AQ11149The Canadian Oil and Gas industry spans a vast geography, from remote operations in the high arctic to offshore platforms in the Atlantic coast. As discussed in part two of this series, the Canadian Oil and Gas industry faces significant challenges. The resources we need for production are in places that require hours of travel, but today’s Digital Oilfield collaboration environment is restricted to physical rooms and fixed locations.

This restricts the value of collaboration to only those who have access to the “rooms.”  Significant productivity gains exist when we can provide collaboration beyond the field and head office.  By enabling the remote field worker with collaboration beyond the field office, we are enabling the field engineer or maintenance person and increasing their productivity. I call this Field Enablement.

The reality of the coming labour shortage means Canadian Oil and Gas companies will have to do more with less people, and look for alternative ways to connect the limited expertise available to field operations to meet growth demands of shareholders and the industry.  Even the Digital Oilfield can’t create remote welders, pipe fitters or construction workers, but it can increase the productivity of the engineers, geo-scientists supervisor’s and support resources which are integral to meeting the growth demands in the next decade.

This will require a re-think of the current Digital Oilfield, which so far has focused on fixed facilities, both field and head office, with proprietary applications and emphasis on data flow from field to office. Going forward, that focus with change. Field Enablement will focus on taking the expert to the field without leaving the office. Imagine that.

New innovations from Cisco will re-shape the Digital Oilfield. By seamlessly integrating our mobility, voice, collaboration, and security technologies into single porthole field workers will have the ability to connect with any expert.
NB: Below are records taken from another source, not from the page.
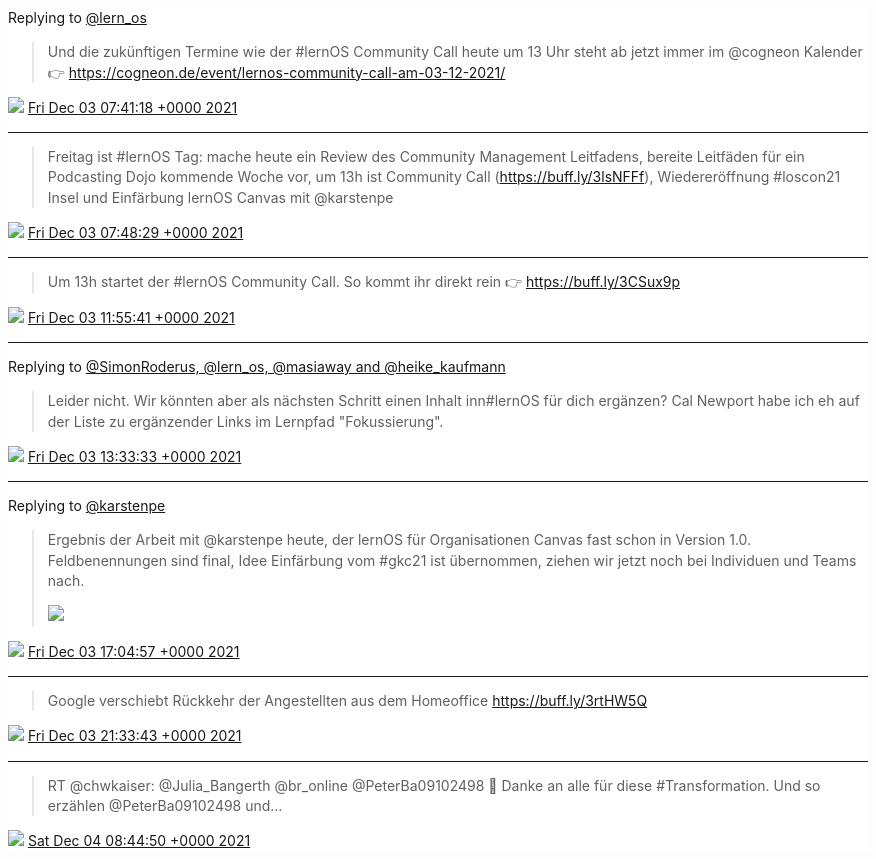 Replying to [@lern_os](https://twitter.com/lern_os/status/1466673523661885444)

> Und die zukünftigen Termine wie der #lernOS Community Call heute um 13 Uhr steht ab jetzt immer im @cogneon Kalender 👉 https://cogneon.de/event/lernos-community-call-am-03-12-2021/

<img src="media/tweet.ico" width="12" /> [Fri Dec 03 07:41:18 +0000 2021](https://twitter.com/SimonDueckert/status/1466673886372761600)

----

> Freitag ist #lernOS Tag: mache heute ein Review des Community Management Leitfadens, bereite Leitfäden für ein Podcasting Dojo kommende Woche vor, um 13h ist Community Call (https://buff.ly/3lsNFFf), Wiedereröffnung #loscon21 Insel und Einfärbung lernOS Canvas mit @karstenpe

<img src="media/tweet.ico" width="12" /> [Fri Dec 03 07:48:29 +0000 2021](https://twitter.com/SimonDueckert/status/1466675695439032323)

----

> Um 13h startet der #lernOS Community Call. So kommt ihr direkt rein 👉 https://buff.ly/3CSux9p

<img src="media/tweet.ico" width="12" /> [Fri Dec 03 11:55:41 +0000 2021](https://twitter.com/SimonDueckert/status/1466737902671519744)

----

Replying to [@SimonRoderus, @lern_os, @masiaway and @heike_kaufmann](https://twitter.com/SimonRoderus/status/1466709776797249541)

> Leider nicht. Wir könnten aber als nächsten Schritt einen Inhalt inn#lernOS für dich ergänzen? Cal Newport habe ich eh auf der Liste zu ergänzender Links im Lernpfad "Fokussierung".

<img src="media/tweet.ico" width="12" /> [Fri Dec 03 13:33:33 +0000 2021](https://twitter.com/SimonDueckert/status/1466762531331055620)

----

Replying to [@karstenpe](https://twitter.com/SimonDueckert/status/1466675695439032323)

> Ergebnis der Arbeit mit @karstenpe heute, der lernOS für Organisationen Canvas fast schon in Version 1.0. Feldbenennungen sind final, Idee Einfärbung vom #gkc21 ist übernommen, ziehen wir jetzt noch bei Individuen und Teams nach. 
> 
> ![](media/1466815732721856519-FFstIk4WYAAo3lu.jpg)

<img src="media/tweet.ico" width="12" /> [Fri Dec 03 17:04:57 +0000 2021](https://twitter.com/SimonDueckert/status/1466815732721856519)

----

> Google verschiebt Rückkehr der Angestellten aus dem Homeoffice https://buff.ly/3rtHW5Q

<img src="media/tweet.ico" width="12" /> [Fri Dec 03 21:33:43 +0000 2021](https://twitter.com/SimonDueckert/status/1466883371548741632)

----

> RT @chwkaiser: @Julia_Bangerth @br_online @PeterBa09102498 💚 Danke an alle für diese #Transformation. Und so erzählen @PeterBa09102498 und…

<img src="media/tweet.ico" width="12" /> [Sat Dec 04 08:44:50 +0000 2021](https://twitter.com/SimonDueckert/status/1467052262178664450)
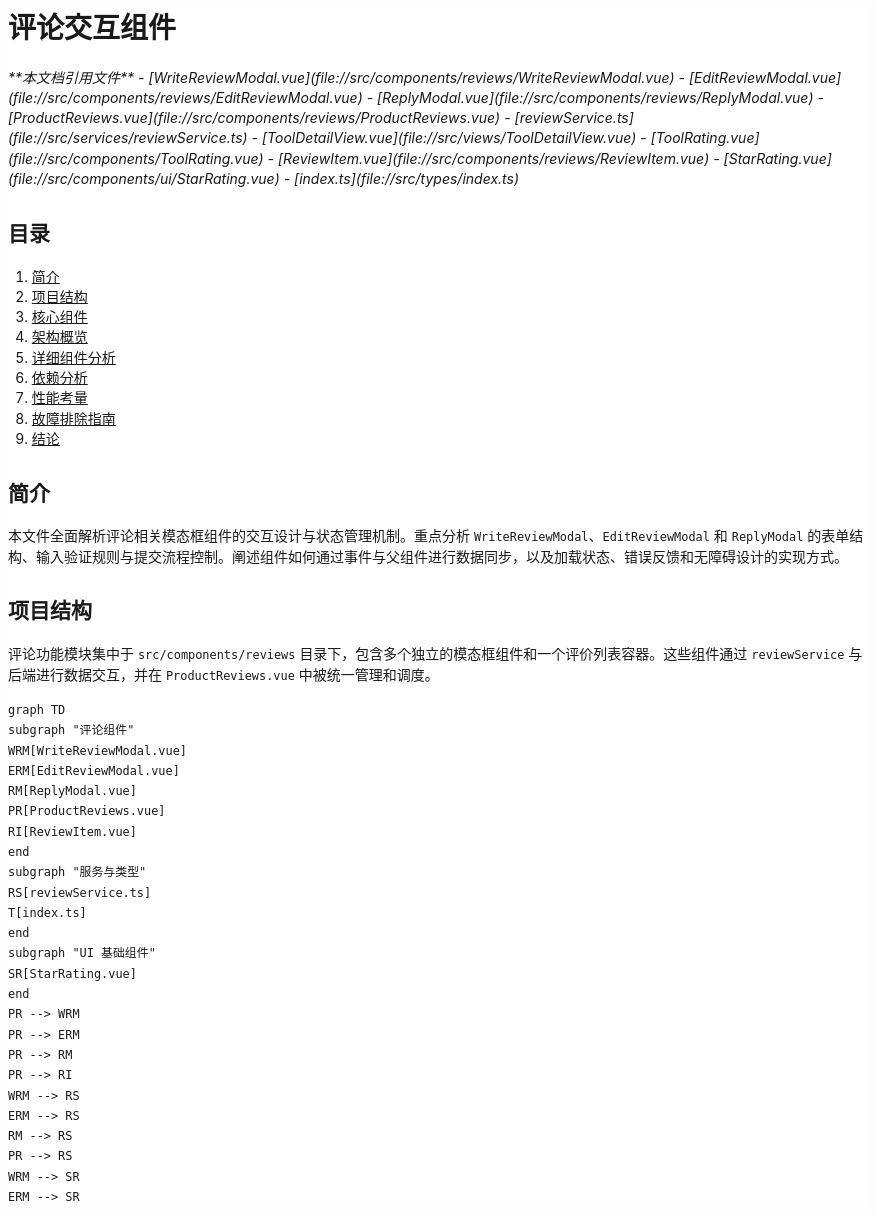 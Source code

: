 # 评论交互组件

<cite>
**本文档引用文件**  
- [WriteReviewModal.vue](file://src/components/reviews/WriteReviewModal.vue)
- [EditReviewModal.vue](file://src/components/reviews/EditReviewModal.vue)
- [ReplyModal.vue](file://src/components/reviews/ReplyModal.vue)
- [ProductReviews.vue](file://src/components/reviews/ProductReviews.vue)
- [reviewService.ts](file://src/services/reviewService.ts)
- [ToolDetailView.vue](file://src/views/ToolDetailView.vue)
- [ToolRating.vue](file://src/components/ToolRating.vue)
- [ReviewItem.vue](file://src/components/reviews/ReviewItem.vue)
- [StarRating.vue](file://src/components/ui/StarRating.vue)
- [index.ts](file://src/types/index.ts)
</cite>

## 目录
1. [简介](#简介)
2. [项目结构](#项目结构)
3. [核心组件](#核心组件)
4. [架构概览](#架构概览)
5. [详细组件分析](#详细组件分析)
6. [依赖分析](#依赖分析)
7. [性能考量](#性能考量)
8. [故障排除指南](#故障排除指南)
9. [结论](#结论)

## 简介
本文件全面解析评论相关模态框组件的交互设计与状态管理机制。重点分析 `WriteReviewModal`、`EditReviewModal` 和 `ReplyModal` 的表单结构、输入验证规则与提交流程控制。阐述组件如何通过事件与父组件进行数据同步，以及加载状态、错误反馈和无障碍设计的实现方式。

## 项目结构
评论功能模块集中于 `src/components/reviews` 目录下，包含多个独立的模态框组件和一个评价列表容器。这些组件通过 `reviewService` 与后端进行数据交互，并在 `ProductReviews.vue` 中被统一管理和调度。

```mermaid
graph TD
subgraph "评论组件"
WRM[WriteReviewModal.vue]
ERM[EditReviewModal.vue]
RM[ReplyModal.vue]
PR[ProductReviews.vue]
RI[ReviewItem.vue]
end
subgraph "服务与类型"
RS[reviewService.ts]
T[index.ts]
end
subgraph "UI 基础组件"
SR[StarRating.vue]
end
PR --> WRM
PR --> ERM
PR --> RM
PR --> RI
WRM --> RS
ERM --> RS
RM --> RS
PR --> RS
WRM --> SR
ERM --> SR
```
Going forward, decisions that need to be made in the field will happen in real-time without borders. Cisco will enable true field-to-office collaboration. Any device, any data, any application, anywhere. By connecting the unconnected, Cisco will be critical in enabling the Oil and Gas industry to connect the field to the office in a completely new way.

In addition to mobile collaboration, remote sensor technology is fast becoming a cost-effective solution.

Consider task automation.  The industry is looking for ways to do more with less. The fact is, they have to because the industry will not be able to replace the knowledge lost in the next 10 years as workers retire.

So the question isn’t how can we optimize a specific workflow or process, but rather how can we eliminate the need for people to perform many of the daily tasks currently done by travelling to remote locations to free them up to perform higher value activities. This will be done by enabling remote monitoring, and in the near future, remote intervention.  A new study by Berg Insight indicates the O&G industry will be transformed by a wave of M2M technology in the next 2-4 years:

“The installed base of active oil and gas M2M devices is forecast to grow at a compound annual growth rate of 21.5% from 164,000 units to 435,000 units by 2016.  The installed base of cellular and satellite based M2M devices in 2016 are forecasted to be 275,000 units. On-shore well field equipment monitoring and in-land pipeline monitoring will be the top two applications for wireless M2M in the oil and gas industry.”